Select all lines holding the word "main" from the entries that follow.
[[ DATA EXCERPTS open ]]
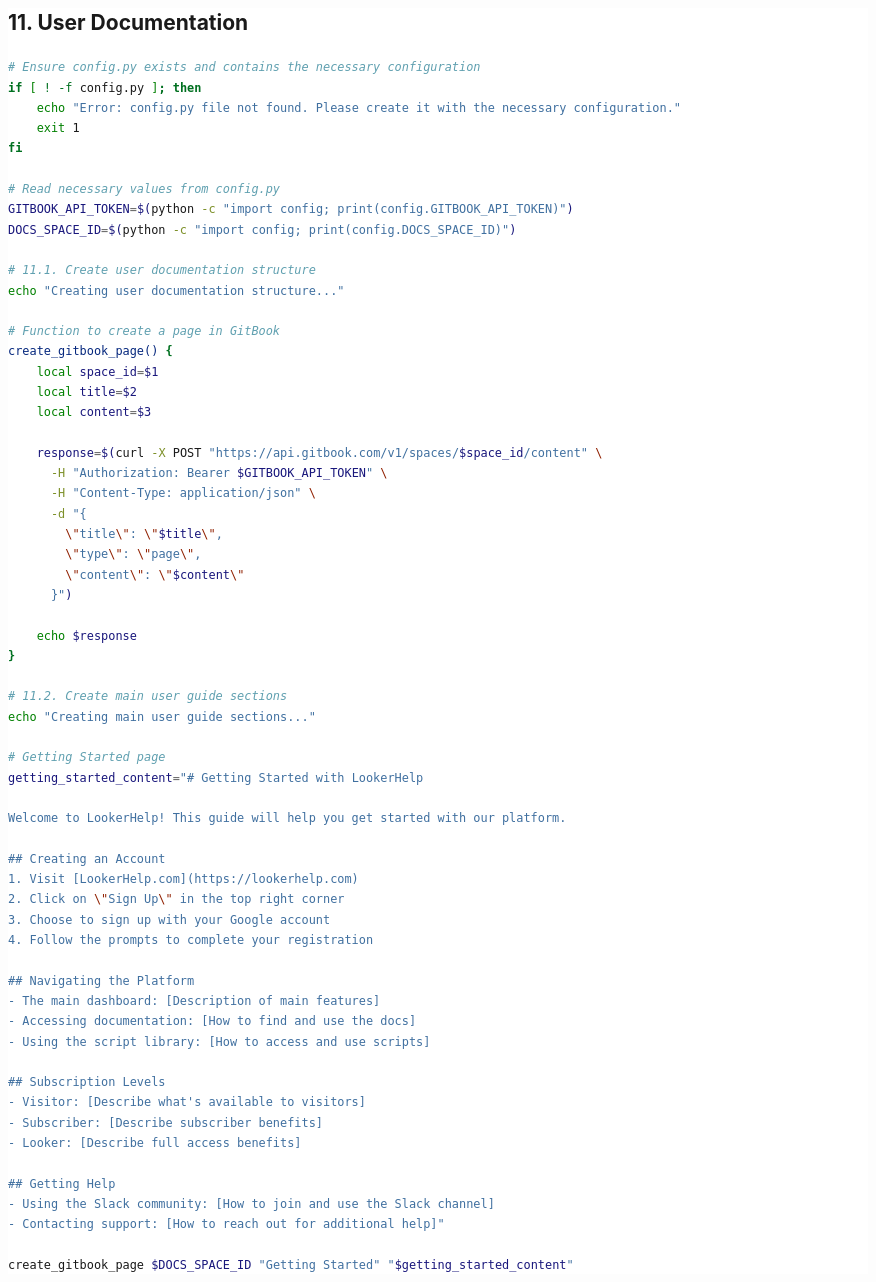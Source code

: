 ## 11. User Documentation

```bash
# Ensure config.py exists and contains the necessary configuration
if [ ! -f config.py ]; then
    echo "Error: config.py file not found. Please create it with the necessary configuration."
    exit 1
fi

# Read necessary values from config.py
GITBOOK_API_TOKEN=$(python -c "import config; print(config.GITBOOK_API_TOKEN)")
DOCS_SPACE_ID=$(python -c "import config; print(config.DOCS_SPACE_ID)")

# 11.1. Create user documentation structure
echo "Creating user documentation structure..."

# Function to create a page in GitBook
create_gitbook_page() {
    local space_id=$1
    local title=$2
    local content=$3
    
    response=$(curl -X POST "https://api.gitbook.com/v1/spaces/$space_id/content" \
      -H "Authorization: Bearer $GITBOOK_API_TOKEN" \
      -H "Content-Type: application/json" \
      -d "{
        \"title\": \"$title\",
        \"type\": \"page\",
        \"content\": \"$content\"
      }")
    
    echo $response
}

# 11.2. Create main user guide sections
echo "Creating main user guide sections..."

# Getting Started page
getting_started_content="# Getting Started with LookerHelp

Welcome to LookerHelp! This guide will help you get started with our platform.

## Creating an Account
1. Visit [LookerHelp.com](https://lookerhelp.com)
2. Click on \"Sign Up\" in the top right corner
3. Choose to sign up with your Google account
4. Follow the prompts to complete your registration

## Navigating the Platform
- The main dashboard: [Description of main features]
- Accessing documentation: [How to find and use the docs]
- Using the script library: [How to access and use scripts]

## Subscription Levels
- Visitor: [Describe what's available to visitors]
- Subscriber: [Describe subscriber benefits]
- Looker: [Describe full access benefits]

## Getting Help
- Using the Slack community: [How to join and use the Slack channel]
- Contacting support: [How to reach out for additional help]"

create_gitbook_page $DOCS_SPACE_ID "Getting Started" "$getting_started_content"
```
[[ DATA EXCERPTS closed ]]
## ANSWER FOR THE TASK
# 11.2. Create main user guide sections
echo "Creating main user guide sections..."
- The main dashboard: [Description of main features]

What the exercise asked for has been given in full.